De P.C. Hooft-prijs 1967 voor het oeuvre van Lucebert is toegekend op voordracht van een jury bestaande uit H.C. ten Berge, C. Buddingh, C.J.E. Dinaux, Karel Meeuwesse (voorzitter), Huub Oosterhuis, Koos Schuur, Ellen Warmond en H.J. Michaël (ambtelijk secretaris). Aan de P.C. Hooft-prijs is een bedrag verbonden van 8.000 gulden.
Lucebert, pseudoniem van Lubertus Jacobus Swaanswijk (Amsterdam, 15 september 1924 – Alkmaar, 10 mei 1994), was de zoon van een huisschilder. Zijn moeder liet haar gezin achter toen hij twee jaar was. Na de driejarige ulo had hij tijdelijke kantoorbaantjes en bezocht hij de kunstnijverheidsschool. Tijdens de oorlog werd hij gedwongen tewerkgesteld in Duitsland. Na de oorlog leidde hij een aantal jaren een zwervend bestaan. Hij reisde naar Parijs, Rome, Berlijn en Zuid-Frankrijk. Via Gerrit Kouwenaar sloot hij zich aan bij de schilders en dichters van de Experimentele Groep. In 1953 verhuisde hij naar Bergen, waar hij bleef wonen met vrouw en kinderen, al woonde hij sinds 1973 ook een deel van het jaar in het Spaanse Alicante. Lucebert dichtte, tekende en schilderde. Hij had veel exposities in binnen- en buitenland. Hij werd voor zijn poëzie regelmatig onderscheiden.

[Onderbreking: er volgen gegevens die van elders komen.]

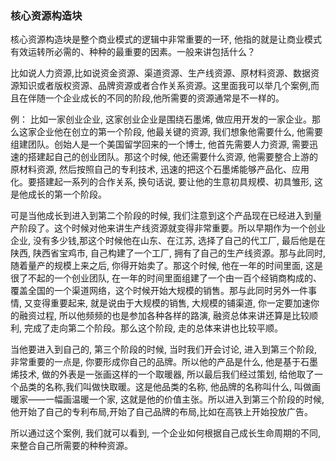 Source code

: ### 核心资源构造块

核心资源构造块是整个商业模式的逻辑中非常重要的一环, 他指的就是让商业模式有效运转所必需的、种种的最重要的因素。一般来讲包括什么？

比如说人力资源,比如说资金资源、渠道资源、生产线资源、原材料资源、数据资源知识或者版权资源、品牌资源或者合作关系资源。这里面我可以举几个案例,而且在伴随一个企业成长的不同的阶段,他所需要的资源通常是不一样的。

例： 比如一家创业企业, 这家创业企业是围绕石墨烯, 做应用开发的一家企业。那么这家企业他在创立的第一个阶段, 他最关键的资源, 我们想象他需要什么, 他需要组建团队。创始人是一个美国留学回来的一个博士, 他首先需要人力资源, 需要迅速的搭建起自己的创业团队。那这个时候, 他还需要什么资源, 他需要整合上游的原材料资源, 然后按照自己的专利技术, 迅速的把这个石墨烯能够产品化、应用化。要搭建起一系列的合作关系, 换句话说, 要让他的生意初具规模、初具雏形, 这是他成长的第一个阶段。

可是当他成长到进入到第二个阶段的时候, 我们注意到这个产品现在已经进入到量产阶段了。这个时候对他来讲生产线资源就变得非常重要。所以早期作为一个创业企业, 没有多少钱,那这个时候他在山东、在江苏, 选择了自己的代工厂, 最后他是在陕西, 陕西省宝鸡市, 自己构建了一个工厂, 拥有了自己的生产线资源。那与此同时, 随着量产的规模上来之后, 你得开始卖了。那这个时候, 他在一年的时间里面, 这是很了不起的一个创业团队, 在一年的时间里面组建了一个由一百个经销商构成的、覆盖全国的一个渠道网络，这个时候开始大规模的销售。那与此同时另外一件事情, 又变得重要起来, 就是说由于大规模的销售, 大规模的铺渠道, 你一定要加速你的融资过程, 所以他频频的也是参加各种各样的路演, 融资总体来讲还算是比较顺利, 完成了走向第二个阶段。那么这个阶段, 走的总体来讲也比较平顺。

当他要进入到自己的, 第三个阶段的时候, 当时我们开会讨论, 进入到第三个阶段, 非常重要的一点是, 你要形成你自己的品牌。所以他的产品是什么, 他是基于石墨烯技术, 做的外表是一张画这样的一个取暖器, 所以最后我们经过策划, 给他取了一个品类的名称,我们叫做快取暖。这是他品类的名称, 他品牌的名称叫什么, 叫做画暖家——一幅画温暖一个家, 这就是他的价值主张。所以进入到第三个阶段的时候, 他开始了自己的专利布局,开始了自己品牌的布局,比如在高铁上开始投放广告。

所以通过这个案例, 我们就可以看到, 一个企业如何根据自己成长生命周期的不同, 来整合自己所需要的种种资源。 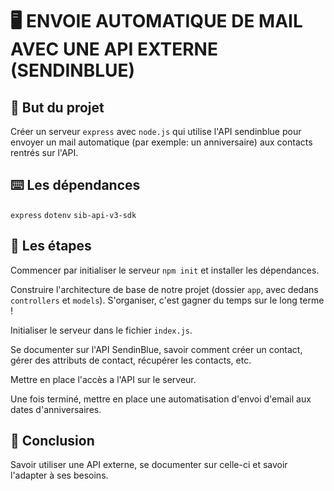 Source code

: # 🖥 ENVOIE AUTOMATIQUE DE MAIL AVEC UNE API EXTERNE (SENDINBLUE)

## 🎯 But du projet
Créer un serveur `express` avec `node.js` qui utilise l'API sendinblue pour envoyer un mail automatique (par exemple: un anniversaire) aux contacts rentrés sur l'API.

## ⌨️ Les dépendances
`express` `dotenv` `sib-api-v3-sdk`

## 📑 Les étapes
Commencer par initialiser le serveur `npm init` et installer les dépendances.

Construire l'architecture de base de notre projet (dossier `app`, avec dedans `controllers` et `models`). S'organiser, c'est gagner du temps sur le long terme !

Initialiser le serveur dans le fichier `index.js`.

Se documenter sur l'API SendinBlue, savoir comment créer un contact, gérer des attributs de contact, récupérer les contacts, etc.

Mettre en place l'accès a l'API sur le serveur.

Une fois terminé, mettre en place une automatisation d'envoi d'email aux dates d'anniversaires.

## 📍 Conclusion
Savoir utiliser une API externe, se documenter sur celle-ci et savoir l'adapter à ses besoins. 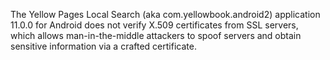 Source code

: The Yellow Pages Local Search (aka com.yellowbook.android2) application 11.0.0 for Android does not verify X.509 certificates from SSL servers, which allows man-in-the-middle attackers to spoof servers and obtain sensitive information via a crafted certificate. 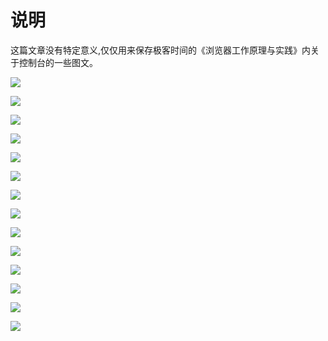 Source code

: # 说明
这篇文章没有特定意义,仅仅用来保存极客时间的《浏览器工作原理与实践》内关于控制台的一些图文。

![](https://static001.geekbang.org/resource/image/68/8d/68edf7b09e33b5481b49dc76967b838d.png)

![](https://static001.geekbang.org/resource/image/c5/82/c5eb9603e79547ae3d815254e24d4782.png)

![](https://static001.geekbang.org/resource/image/46/57/46fba54f54b9bd43918308f9f1ae1357.png)

![](https://static001.geekbang.org/resource/image/f0/42/f02477088c0499247e0ed37f46ad2a42.png)

![](https://static001.geekbang.org/resource/image/f7/e6/f76ee3b6b2e6e9629efdd01e6ded57e6.png)

![](https://static001.geekbang.org/resource/image/32/c9/32b6a645646f99fc3517fb0b5e003cc9.png)

![](https://static001.geekbang.org/resource/image/70/99/7041b4d913a12d4d53041e8ed8b30499.png)

![](https://static001.geekbang.org/resource/image/89/e3/89164eac8a512e7a677e6e7bc88068e3.png)

![](https://static001.geekbang.org/resource/image/b4/03/b488c30b769f5289cd165c6844ebe803.png)

![](https://static001.geekbang.org/resource/image/c3/cc/c3add6d821fd2a45a14bb2388c9c2dcc.png)

![](https://static001.geekbang.org/resource/image/aa/18/aabfd0e5e746bbaeaf14c62c703a7718.png)

![](https://static001.geekbang.org/resource/image/51/4b/5175c0405fa4d9d1a1e4fd261b92dc4b.png)

![](https://static001.geekbang.org/resource/image/39/f3/39c8e28df9e60f2e0d8378da350dc6f3.png)

![](https://static001.geekbang.org/resource/image/89/9d/89f2f61ed51d7a543390c4262489479d.png)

Hij kreeg drie keer de Poëzieprijs van de gemeente Amsterdam voor afzonderlijke gedichten en bundels. In 1965 kreeg hij de Constantijn Huygens-prijs voor zijn gehele oeuvre en in 1983 de Prijs der Nederlandse Letteren. In 1990 ontving hij de Jacobus van Looy-prijs. Johan van de Keuken maakte drie films over Lucebert. In 1983 maakte Lucebert voor de foyer van het Literatuurmuseum (toen nog Letterkundig Museum) in Den Haag een grote wandschildering.